Sinch Mailgun has published research showing that nearly 18% of business emails fail to reach the inbox, putting up to 20% of potential email return on investment at risk.
The findings come from the Email Impact Report 2026, which combines data from more than 400 billion emails sent in 2025 with a global survey of more than 1,200 email senders. The report sets benchmarks across 10 high-volume sending sectors and highlights weaknesses in measurement, deliverability practices and the use of artificial intelligence.
Email remains an important commercial channel for many businesses. Sinch Mailgun found that 78% of respondents said email is critical to business success, while 79% plan to maintain or increase investment in the channel.
At the same time, the data suggests many companies are struggling to turn that reliance into consistent returns. Fewer than half of organisations surveyed said they could confidently measure email return on investment, even though 60% of those that do reported returns of more than USD $10 for every USD $1 spent.
More than one in 10 companies that measure email return said they achieve returns as high as 40:1, according to the report. Yet weak inbox placement appears to be reducing the value of those campaigns before recipients even see them.
AI Use
The report also points to mixed results from the use of artificial intelligence in email operations. While 46% of respondents said AI improves speed and efficiency, 23% said it has not improved their email programmes at all.
Use remains concentrated in basic tasks. The research found that 41% of teams use AI to generate email content rather than applying it to areas such as segmentation, optimisation and deliverability.
That gap matters because the report links stronger results to broader use of AI in email workflows. Organisations that apply AI more effectively are significantly more likely to report improved email performance, although the report does not provide a precise comparative figure.
Across the survey sample, 49% of respondents said email performance had improved year on year. Even so, the overall picture suggests that gains are uneven and often constrained by operational issues rather than a lack of spending.
Kate Nowrouzi, Vice President of Deliverability at Sinch, said many organisations are not set up to make the most of the channel.
"Email delivers exceptional returns, but many organizations are not set up to capture its full value," Nowrouzi said. "The gap between performance and execution is where most are losing out.
AI adoption is widespread, but its impact remains uneven. Many teams focus on basic use cases such as copy generation, while higher-impact applications such as optimization, segmentation and deliverability remain underutilized. Organisations that use AI more effectively are significantly more likely to report improved email performance."
The findings reflect a broader issue in digital marketing: businesses can measure clicks, opens and conversions in detail but still struggle with more basic operational questions, such as whether messages are consistently reaching the inbox. In practice, that can reduce campaign performance without being immediately visible in headline reporting.
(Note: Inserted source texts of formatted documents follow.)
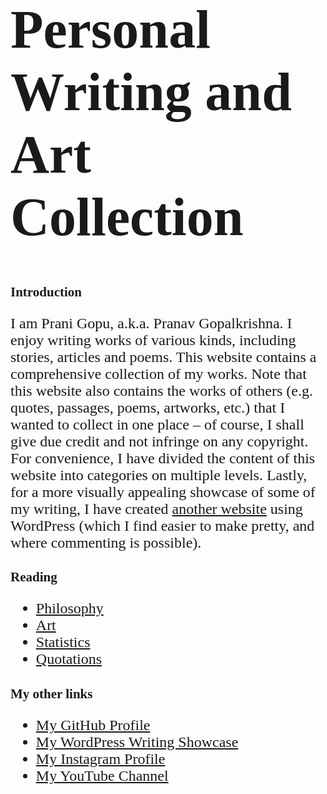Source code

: <style>
    * {font-family: "Times New Roman"}
    p, ol, ul, th, td {font-size: 24px}
    h1 {font-size: 86}
    h2 P{color: "blue"}
</style>

# Personal Writing and Art Collection
## Introduction
I am Prani Gopu, a.k.a. Pranav Gopalkrishna. I enjoy writing works of various kinds, including stories, articles and poems. This website contains a comprehensive collection of my works. Note that this website also contains the works of others (e.g. quotes, passages, poems, artworks, etc.) that I wanted to collect in one place – of course, I shall give due credit and not infringe on any copyright. For convenience, I have divided the content of this website into categories on multiple levels. Lastly, for a more visually appealing showcase of some of my writing, I have created [another website](https://pranigopu.wordpress.com/) using WordPress (which I find easier to make pretty, and where commenting is possible).

## Reading
- [Philosophy](https://pranigopu.github.io/philosophy)
- [Art](https://pranigopu.github.io/art)
- [Statistics](https://pranigopu.github.io/statistics)
- [Quotations](https://pranigopu.github.io/quotations)

## My other links
- [My GitHub Profile](https://github.com/pranigopu)
- [My WordPress Writing Showcase](https://pranigopu.wordpress.com)
- [My Instagram Profile](https://www.instagram.com/pranigopu)
- [My YouTube Channel](https://www.youtube.com/channel/UCcDIAVsQ2kmQLy2Dcnyd_ig)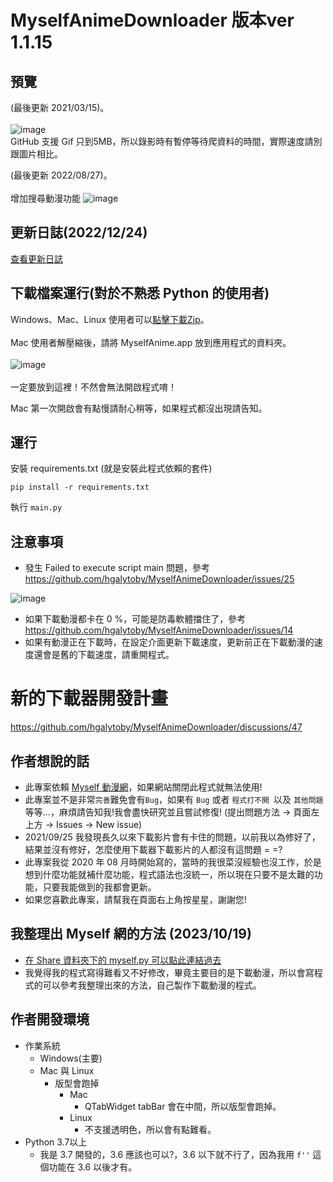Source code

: # MyselfAnimeDownloader 版本ver 1.1.15

## 預覽
(最後更新 2021/03/15)。<br><br>
![image](https://i.imgur.com/rXhfd67.gif)<br>
GitHub 支援 Gif 只到5MB，所以錄影時有暫停等待爬資料的時間，實際速度請別跟圖片相比。

(最後更新 2022/08/27)。<br><br>
增加搜尋動漫功能
![image](https://i.imgur.com/1yuc05s.gif)<br>


## 更新日誌(2022/12/24)
[查看更新日誌](https://github.com/hgalytoby/MyselfAnimeDownloader/blob/master/UpdateLog.md)	


## 下載檔案運行(對於不熟悉 Python 的使用者)
Windows、Mac、Linux 使用者可以[點擊下載Zip](https://github.com/hgalytoby/MyselfAnimeDownloader/releases)。<br><br>
Mac 使用者解壓縮後，請將 MyselfAnime.app 放到應用程式的資料夾。<br>
<br>
![image](https://i.imgur.com/0hPR31d.png)
<br><br>
一定要放到這裡！不然會無法開啟程式唷！

Mac 第一次開啟會有點慢請耐心稍等，如果程式都沒出現請告知。
<br>


## 運行
安裝 requirements.txt (就是安裝此程式依賴的套件)<br>

`pip install -r requirements.txt`<br>

執行 `main.py` <br>


## 注意事項
- 發生 Failed to execute script main 問題，參考 https://github.com/hgalytoby/MyselfAnimeDownloader/issues/25

![image](https://user-images.githubusercontent.com/112224504/187010076-5ae0f4f5-98c5-4ae4-af8b-26a2c0c0e28c.png)<br>

- 如果下載動漫都卡在 0 %，可能是防毒軟體擋住了，參考 https://github.com/hgalytoby/MyselfAnimeDownloader/issues/14
- 如果有動漫正在下載時，在設定介面更新下載速度，更新前正在下載動漫的速度還會是舊的下載速度，請重開程式。

# 新的下載器開發計畫
https://github.com/hgalytoby/MyselfAnimeDownloader/discussions/47

## 作者想說的話
- 此專案依賴 [Myself 動漫網](https://myself-bbs.com/portal.php)，如果網站關閉此程式就無法使用!
- 此專案並不是非常`完善`難免會有`Bug`，如果有 `Bug` 或者 `程式打不開 `以及 `其他問題` 等等...，麻煩請告知我!我會盡快研究並且嘗試修復! (提出問題方法 -> 頁面左上方 -> Issues -> New issue)
- 2021/09/25 我發現長久以來下載影片會有卡住的問題，以前我以為修好了，結果並沒有修好，怎麼使用下載器下載影片的人都沒有這問題 = =?
- 此專案我從 2020 年 08 月時開始寫的，當時的我很菜沒經驗也沒工作，於是想到什麼功能就補什麼功能，程式語法也沒統一，所以現在只要不是太難的功能，只要我能做到的我都會更新。
- 如果您喜歡此專案，請幫我在頁面右上角按星星，謝謝您!

## 我整理出 Myself 網的方法 (2023/10/19)
- [在 Share 資料夾下的 myself.py 可以點此連結過去](https://github.com/hgalytoby/MyselfAnimeDownloader/tree/master/Share)
- 我覺得我的程式寫得難看又不好修改，畢竟主要目的是下載動漫，所以會寫程式的可以參考我整理出來的方法，自己製作下載動漫的程式。

## 作者開發環境
- 作業系統
	- Windows(主要)
	- Mac 與 Linux
		- 版型會跑掉
			- Mac
				- QTabWidget tabBar 會在中間，所以版型會跑掉。
			- Linux
				-  不支援透明色，所以會有點難看。
- Python 3.7以上
	- 我是 3.7 開發的，3.6 應該也可以?，3.6 以下就不行了，因為我用 `f''` 這個功能在 3.6 以後才有。

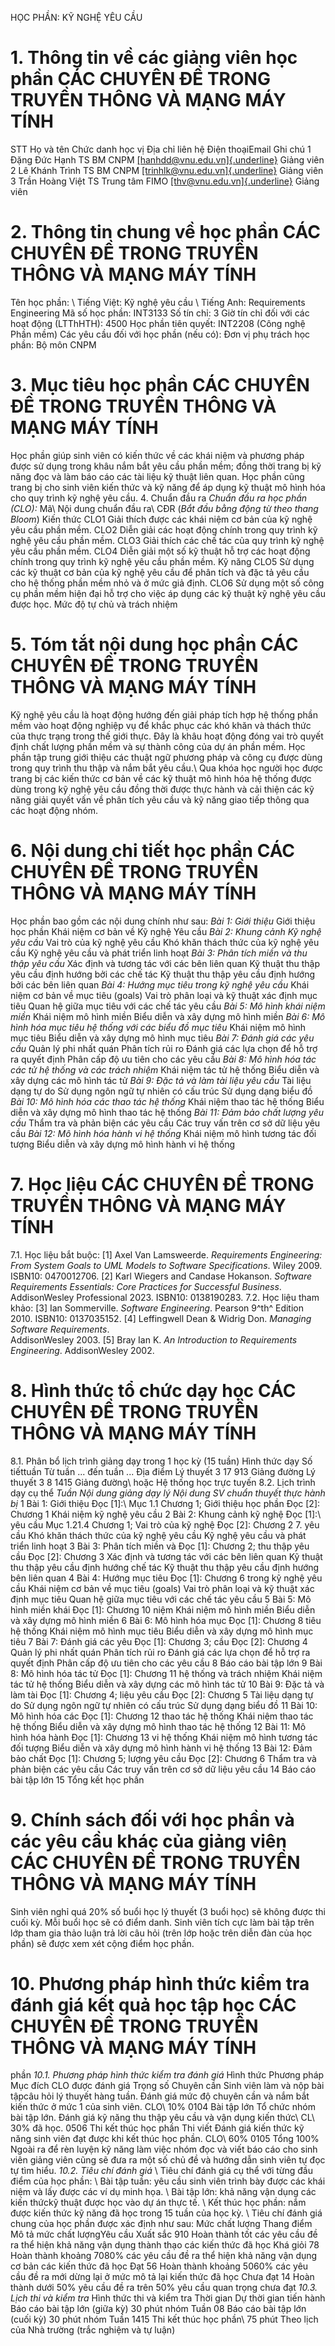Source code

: HỌC PHẦN: KỸ NGHỆ YÊU CẦU 
# 1. Thông tin về các giảng viên học phần CÁC CHUYÊN ĐỀ TRONG TRUYỀN THÔNG VÀ MẠNG MÁY TÍNH 
STT Họ và tên Chức danh học vị Địa chỉ liên hệ Điện thoạiEmail Ghi chú 1 Đặng Đức Hạnh TS BM CNPM [[hanhdd\@vnu.edu.vn]{.underline}](mailto:hanhdd@vnu.edu.vn) Giảng viên 2 Lê Khánh Trình TS BM CNPM [[trinhlk\@vnu.edu.vn]{.underline}](mailto:trinhlk@vnu.edu.vn) Giảng viên 3 Trần Hoàng Việt TS Trung tâm FIMO [[thv\@vnu.edu.vn]{.underline}](mailto:thv@vnu.edu.vn) Giảng viên 
# 2. Thông tin chung về học phần CÁC CHUYÊN ĐỀ TRONG TRUYỀN THÔNG VÀ MẠNG MÁY TÍNH 
Tên học phần: \ Tiếng Việt: Kỹ nghệ yêu cầu \ Tiếng Anh: Requirements Engineering Mã số học phần: INT3133 Số tín chỉ: 3 Giờ tín chỉ đối với các hoạt động (LTThHTH): 4500 Học phần tiên quyết: INT2208 (Công nghệ Phần mềm) Các yêu cầu đối với học phần (nếu có): Đơn vị phụ trách học phần: Bộ môn CNPM 
# 3. Mục tiêu học phần CÁC CHUYÊN ĐỀ TRONG TRUYỀN THÔNG VÀ MẠNG MÁY TÍNH 
Học phần giúp sinh viên có kiến thức về các khái niệm và phương pháp
được sử dụng trong khâu nắm bắt yêu cầu phần mềm; đồng thời trang bị kỹ
năng đọc và làm báo cáo các tài liệu kỹ thuật liên quan. Học phần cũng
trang bị cho sinh viên kiến thức và kỹ năng để áp dụng kỹ thuật mô hình
hóa cho quy trình kỹ nghệ yêu cầu. 4. Chuẩn đầu ra *Chuẩn đầu ra học phần (CLO):* Mã\ Nội dung chuẩn đầu ra\ CĐR (*Bắt đầu bằng động từ theo thang Bloom*) Kiến thức CLO1 Giải thích được các khái niệm cơ bản của kỹ nghệ yêu cầu phần mềm. CLO2 Diễn giải các hoạt động chính trong quy trình kỹ nghệ yêu cầu phần mềm. CLO3 Giải thích các chế tác của quy trình kỹ nghệ yêu cầu phần mềm. CLO4 Diễn giải một số kỹ thuật hỗ trợ các hoạt động chính trong quy trình kỹ nghệ yêu cầu phần mềm. Kỹ năng CLO5 Sử dụng các kỹ thuật cơ bản của kỹ nghệ yêu cầu để phân tích và đặc tả yêu cầu cho hệ thống phần mềm nhỏ và ở mức giả định. CLO6 Sử dụng một số công cụ phần mềm hiện đại hỗ trợ cho việc áp dụng các kỹ thuật kỹ nghệ yêu cầu được học. Mức độ tự chủ và trách nhiệm 
# 5. Tóm tắt nội dung học phần CÁC CHUYÊN ĐỀ TRONG TRUYỀN THÔNG VÀ MẠNG MÁY TÍNH 
Kỹ nghệ yêu cầu là hoạt động hướng đến giải pháp tích hợp hệ thống phần mềm vào hoạt động nghiệp vụ để khắc phục các khó khăn và thách thức của thực trạng trong thế giới thực. Đây là khâu hoạt động đóng vai trò quyết định chất lượng phần mềm và sự thành công của dự án phần mềm. Học phần tập trung giới thiệu các thuật ngữ phương pháp và công cụ được dùng trong quy trình thu thập và nắm bắt yêu cầu.\ Qua khóa học người học được trang bị các kiến thức cơ bản về các kỹ thuật mô hình hóa hệ thống được dùng trong kỹ nghệ yêu cầu đồng thời được thực hành và cải thiện các kỹ năng giải quyết vấn về phân tích yêu cầu và kỹ năng giao tiếp thông qua các hoạt động nhóm.
# 6. Nội dung chi tiết học phần CÁC CHUYÊN ĐỀ TRONG TRUYỀN THÔNG VÀ MẠNG MÁY TÍNH 
Học phần bao gồm các nội dung chính như sau: *Bài 1: Giới thiệu* Giới thiệu học phần Khái niệm cơ bản về Kỹ nghệ Yêu cầu *Bài 2: Khung cảnh Kỹ nghệ yêu cầu* Vai trò của kỹ nghệ yêu cầu Khó khăn thách thức của kỹ nghệ yêu cầu Kỹ nghệ yêu cầu và phát triển linh hoạt *Bài 3: Phân tích miền và thu thập yêu cầu* Xác định và tương tác với các bên liên quan Kỹ thuật thu thập yêu cầu định hướng bởi các chế tác Kỹ thuật thu thập yêu cầu định hướng bởi các bên liên quan *Bài 4: Hướng mục tiêu trong kỹ nghệ yêu cầu* Khái niệm cơ bản về mục tiêu (goals) Vai trò phân loại và kỹ thuật xác định mục tiêu Quan hệ giữa mục tiêu với các chế tác yêu cầu *Bài 5: Mô hình khái niệm miền* Khái niệm mô hình miền Biểu diễn và xây dựng mô hình miền *Bài 6: Mô hình hóa mục tiêu hệ thống với các biểu đồ mục tiêu* Khái niệm mô hình mục tiêu Biểu diễn và xây dựng mô hình mục tiêu *Bài 7: Đánh giá các yêu cầu* Quản lý phi nhất quán Phân tích rủi ro Đánh giá các lựa chọn để hỗ trợ ra quyết định Phân cấp độ ưu tiên cho các yêu cầu *Bài 8: Mô hình hóa tác các tử hệ thống và các trách nhiệm* Khái niệm tác tử hệ thống Biểu diễn và xây dựng các mô hình tác tử *Bài 9: Đặc tả và làm tài liệu yêu cầu* Tài liệu dạng tự do Sử dụng ngôn ngữ tự nhiên có cấu trúc Sử dụng dạng biểu đồ *Bài 10: Mô hình hóa các thao tác hệ thống* Khái niệm thao tác hệ thống Biểu diễn và xây dựng mô hình thao tác hệ thống *Bài 11: Đảm bảo chất lượng yêu cầu* Thẩm tra và phản biện các yêu cầu Các truy vấn trên cơ sở dữ liệu yêu cầu *Bài 12: Mô hình hóa hành vi hệ thống* Khái niệm mô hình tương tác đối tượng Biểu diễn và xây dựng mô hình hành vi hệ thống 
# 7. Học liệu CÁC CHUYÊN ĐỀ TRONG TRUYỀN THÔNG VÀ MẠNG MÁY TÍNH 
7.1. Học liệu bắt buộc: \[1\] Axel Van Lamsweerde. *Requirements Engineering: From System Goals
to UML Models to Software Specifications*. Wiley 2009. ISBN10:
0470012706. \[2\] Karl Wiegers and Candase Hokanson. *Software Requirements
Essentials: Core Practices for Successful Business*. AddisonWesley
Professional 2023. ISBN10: 0138190283. 7.2. Học liệu tham khảo: \[3\] Ian Sommerville. *Software Engineering*. Pearson 9^th^ Edition
2010. ISBN10: 0137035152. \[4\] Leffingwell Dean & Widrig Don. *Managing Software
Requirements*.\
AddisonWesley 2003. \[5\] Bray Ian K. *An Introduction to Requirements Engineering*.
AddisonWesley 2002. 
# 8. Hình thức tổ chức dạy học CÁC CHUYÊN ĐỀ TRONG TRUYỀN THÔNG VÀ MẠNG MÁY TÍNH 
8.1. Phân bổ lịch trình giảng dạy trong 1 học kỳ (15 tuần) Hình thức dạy Số tiếttuần Từ tuần ... đến tuần ... Địa điểm Lý thuyết 3 17 913 Giảng đường Lý thuyết 3 8 1415 Giảng đường\ hoặc Hệ thống học trực tuyến 8.2. Lịch trình dạy cụ thể *Tuần* *Nội dung giảng dạy lý *Nội dung SV chuẩn thuyết thực hành* bị* 1 Bài 1: Giới thiệu Đọc \[1\]:\ Mục 1.1 Chương 1; Giới thiệu học phần Đọc \[2\]: Chương 1 Khái niệm kỹ nghệ yêu cầu 2 Bài 2: Khung cảnh kỹ nghệ Đọc \[1\]:\ yêu cầu Mục 1.21.4 Chương 1; Vai trò của kỹ nghệ Đọc \[2\]: Chương 2 7. yêu cầu Khó khăn thách thức của kỹ nghệ yêu cầu Kỹ nghệ yêu cầu và phát triển linh hoạt 3 Bài 3: Phân tích miền và Đọc \[1\]: Chương 2; thu thập yêu cầu Đọc \[2\]: Chương 3 Xác định và tương tác với các bên liên quan Kỹ thuật thu thập yêu cầu định hướng chế tác Kỹ thuật thu thập yêu cầu định hướng bên liên quan 4 Bài 4: Hướng mục tiêu Đọc \[1\]: Chương 6 trong kỹ nghệ yêu cầu Khái niệm cơ bản về mục tiêu (goals) Vai trò phân loại và kỹ thuật xác định mục tiêu Quan hệ giữa mục tiêu với các chế tác yêu cầu 5 Bài 5: Mô hình miền khái Đọc \[1\]: Chương 10 niệm Khái niệm mô hình miền Biểu diễn và xây dựng mô hình miền 6 Bài 6: Mô hình hóa mục Đọc \[1\]: Chương 8 tiêu hệ thống Khái niệm mô hình mục tiêu Biểu diễn và xây dựng mô hình mục tiêu 7 Bài 7: Đánh giá các yêu Đọc \[1\]: Chương 3; cầu Đọc \[2\]: Chương 4 Quản lý phi nhất quán Phân tích rủi ro Đánh giá các lựa chọn để hỗ trợ ra quyết định Phân cấp độ ưu tiên cho các yêu cầu 8 Báo cáo bài tập lớn 9 Bài 8: Mô hình hóa tác tử Đọc \[1\]: Chương 11 hệ thống và trách nhiệm Khái niệm tác tử hệ thống Biểu diễn và xây dựng các mô hình tác tử 10 Bài 9: Đặc tả và làm tài Đọc \[1\]: Chương 4; liệu yêu cầu Đọc \[2\]: Chương 5 Tài liệu dạng tự do Sử dụng ngôn ngữ tự nhiên có cấu trúc Sử dụng dạng biểu đồ 11 Bài 10: Mô hình hóa các Đọc \[1\]: Chương 12 thao tác hệ thống Khái niệm thao tác hệ thống Biểu diễn và xây dựng mô hình thao tác hệ thống 12 Bài 11: Mô hình hóa hành Đọc \[1\]: Chương 13 vi hệ thống Khái niệm mô hình tương tác đối tượng Biểu diễn và xây dựng mô hình hành vi hệ thống 13 Bài 12: Đảm bảo chất Đọc \[1\]: Chương 5; lượng yêu cầu Đọc \[2\]: Chương 6 Thẩm tra và phản biện các yêu cầu Các truy vấn trên cơ sở dữ liệu yêu cầu 14 Báo cáo bài tập lớn 15 Tổng kết học phần 
# 9. Chính sách đối với học phần và các yêu cầu khác của giảng viên CÁC CHUYÊN ĐỀ TRONG TRUYỀN THÔNG VÀ MẠNG MÁY TÍNH 
Sinh viên nghỉ quá 20% số buổi học lý thuyết (3 buổi học) sẽ không được thi cuối kỳ. Mỗi buổi học sẽ có điểm danh. Sinh viên tích cực làm bài tập trên lớp tham gia thảo luận trả lời câu hỏi (trên lớp hoặc trên diễn đàn của học phần) sẽ được xem xét cộng điểm học phần. 
# 10. Phương pháp hình thức kiểm tra đánh giá kết quả học tập học CÁC CHUYÊN ĐỀ TRONG TRUYỀN THÔNG VÀ MẠNG MÁY TÍNH 
phần *10.1. Phương pháp hình thức kiểm tra đánh giá* Hình thức Phương pháp Mục đích CLO được đánh giá Trọng số Chuyên cần Sinh viên làm và nộp bài tậpcâu hỏi lý thuyết hàng tuần. Đánh giá mức độ chuyên cần và nắm bắt kiến thức ở mức 1 của sinh viên. CLO\ 10% 0104 Bài tập lớn Tổ chức nhóm bài tập lớn. Đánh giá kỹ năng thu thập yêu cầu và vận dụng kiến thức\ CL\ 30% đã học. 0506 Thi kết thúc học phần Thi viết Đánh giá kiến thức kỹ năng sinh viên đạt được khi kết thúc học phần. CLO\ 60% 0105 Tổng 100% Ngoài ra để rèn luyện kỹ năng làm việc nhóm đọc và viết báo cáo cho
sinh viên giảng viên cũng sẽ đưa ra một số chủ đề và hướng dẫn sinh
viên tự đọc tự tìm hiểu. *10.2. Tiêu chí đánh giá* \ Tiêu chí đánh giá cụ thể với từng đầu điểm của học phần: \ Bài tập tuần: yêu cầu sinh viên trình bày được các khái niệm và lấy được các ví dụ minh họa. \ Bài tập lớn: khả năng vận dụng các kiến thứckỹ thuật được học vào dự án thực tế. \ Kết thúc học phần: nắm được kiến thức kỹ năng đã học trong 15 tuần của học kỳ. \ Tiêu chí đánh giá chung của học phần được xác định như sau: Mức chất lượng Thang điểm Mô tả mức chất lượngYêu cầu Xuất sắc 910 Hoàn thành tốt các yêu cầu đề ra thể hiện khả năng vận dụng thành thạo các kiến thức đã học Khá giỏi 78 Hoàn thành khoảng 7080% các yêu cầu đề ra thể hiện khả năng vận dụng cơ bản các kiến thức đã học Đạt 56 Hoàn thành khoảng 5060% các yêu cầu đề ra mới dừng lại ở mức mô tả lại kiến thức đã học Chưa đạt 14 Hoàn thành dưới 50% yêu cầu đề ra trên 50% yêu cầu quan trọng chưa đạt *10.3. Lịch thi và kiểm tra* Hình thức thi và kiểm tra Thời gian Dự thời gian tiến hành Báo cáo bài tập lớn (giữa kỳ) 30 phút nhóm Tuần 08 Báo cáo bài tập lớn (cuối kỳ) 30 phút nhóm Tuần 1415 Thi kết thúc học phần\ 75 phút Theo lịch của Nhà trường (trắc nghiệm và tự luận)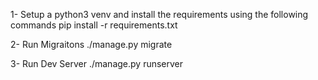 1- Setup a python3 venv and install the requirements using the following commands
pip install -r requirements.txt

2- Run Migraitons
./manage.py migrate

3- Run Dev Server
./manage.py runserver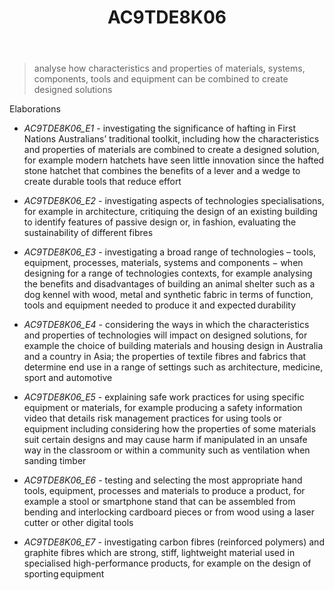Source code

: ﻿---
backlinks:
- title: Learning Areas
  url: /sense/Teaching/Curriculum/v9/v9-learning-areas.html
tags: australian-curriculum
title: AC9TDE8K06
type: note
---
> analyse how characteristics and properties of materials, systems, components, tools and equipment can be combined to create designed solutions

Elaborations


- _AC9TDE8K06_E1_ - investigating the significance of hafting in First Nations Australians’ traditional toolkit, including how the characteristics and properties of materials are combined to create a designed solution, for example modern hatchets have seen little innovation since the hafted stone hatchet that combines the benefits of a lever and a wedge to create durable tools that reduce effort

- _AC9TDE8K06_E2_ - investigating aspects of technologies specialisations, for example in architecture, critiquing the design of an existing building to identify features of passive design or, in fashion, evaluating the sustainability of different fibres

- _AC9TDE8K06_E3_ - investigating a broad range of technologies – tools, equipment, processes, materials, systems and components − when designing for a range of technologies contexts, for example analysing the benefits and disadvantages of building an animal shelter such as a dog kennel with wood, metal and synthetic fabric in terms of function, tools and equipment needed to produce it and expected durability

- _AC9TDE8K06_E4_ - considering the ways in which the characteristics and properties of technologies will impact on designed solutions, for example the choice of building materials and housing design in Australia and a country in Asia; the properties of textile fibres and fabrics that determine end use in a range of settings such as architecture, medicine, sport and automotive

- _AC9TDE8K06_E5_ - explaining safe work practices for using specific equipment or materials, for example producing a safety information video that details risk management practices for using tools or equipment including considering how the properties of some materials suit certain designs and may cause harm if manipulated in an unsafe way in the classroom or within a community such as ventilation when sanding timber

- _AC9TDE8K06_E6_ - testing and selecting the most appropriate hand tools, equipment, processes and materials to produce a product, for example a stool or smartphone stand that can be assembled from bending and interlocking cardboard pieces or from wood using a laser cutter or other digital tools

- _AC9TDE8K06_E7_ - investigating carbon fibres (reinforced polymers) and graphite fibres which are strong, stiff, lightweight material used in specialised high-performance products, for example on the design of sporting equipment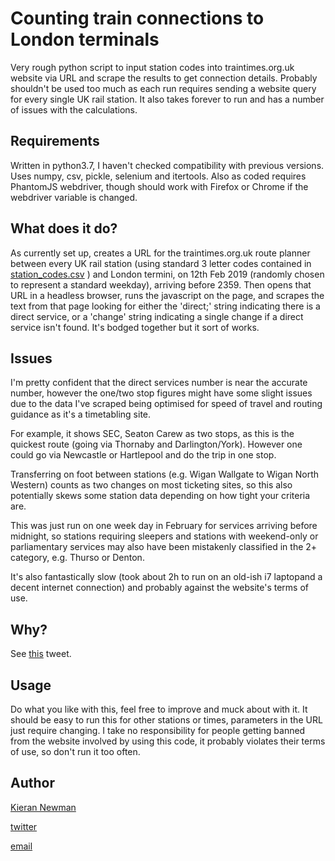 # Counting train connections to London terminals

Very rough python script to input station codes into traintimes.org.uk website via URL and scrape the results to get connection details.
Probably shouldn't be used too much as each run requires sending a website query for every single UK rail station.
It also takes forever to run and has a number of issues with the calculations.

## Requirements

Written in python3.7, I haven't checked compatibility with previous versions.
Uses numpy, csv, pickle, selenium and itertools. Also as coded requires PhantomJS webdriver, though should work with Firefox or Chrome if the webdriver variable is changed.

## What does it do?

As currently set up, creates a URL for the traintimes.org.uk route planner between every UK rail station (using standard 3 letter codes contained in [station_codes.csv](station_codes.csv) ) and London termini, on 12th Feb 2019 (randomly chosen to represent a standard weekday), arriving before 2359. Then opens that URL in a headless browser, runs the javascript on the page, and scrapes the text from that page looking for either the 'direct;' string indicating there is a direct service, or a 'change</a>' string indicating a single change if a direct service isn't found. It's bodged together but it sort of works.

## Issues
I'm pretty confident that the direct services number is near the accurate number, however the one/two stop figures might have some slight issues due to the data I've scraped being optimised for speed of travel and routing guidance as it's a timetabling site.

For example, it shows SEC, Seaton Carew as two stops, as this is the quickest route (going via Thornaby and Darlington/York). However one could go via Newcastle or Hartlepool and do the trip in one stop.

Transferring on foot between stations (e.g. Wigan Wallgate to Wigan North Western) counts as two changes on most ticketing sites, so this also potentially skews some station data depending on how tight your criteria are.

This was just run on one week day in February for services arriving before midnight, so stations requiring sleepers and stations with weekend-only or parliamentary services may also have been mistakenly classified in the 2+ category, e.g. Thurso or Denton.

It's also fantastically slow (took about 2h to run on an old-ish i7 laptopand a decent internet connection) and probably against the website's terms of use.

## Why?

See [this](https://twitter.com/undertheraedar/status/1081979354958172160) tweet.

## Usage

Do what you like with this, feel free to improve and muck about with it. It should be easy to run this for other stations or times, parameters in the URL just require changing. I take no responsibility for people getting banned from the website involved by using this code, it probably violates their terms of use, so don't run it too often.

## Author

[Kieran Newman](https://github.com/mm14kwn)

[twitter](https://twitter.com/KW_Newman)

[email](mailto:newman.kieranw@gmail.com)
Deliverability has become more prominent as mailbox providers tighten rules around sender reputation, authentication and relevance. For large senders in particular, small declines in inbox placement can translate into a meaningful drop in revenue, especially for retailers, software groups and other businesses that depend on email for acquisition, retention and transactions.
Sinch Mailgun's dataset is drawn from high-volume senders across 10 industries, giving the report a broad base, though the company did not break out performance by sector in the summary findings. The combination of observed sending data and survey responses offers a view of both technical performance and how teams assess their own practices.
Nowrouzi said the biggest gains from AI are likely to come from operational uses rather than writing copy.
"Using AI to generate copy is a good starting point, but it's not where the biggest impact happens," she said. "Organisations that apply AI to optimization, segmentation and deliverability are seeing stronger results."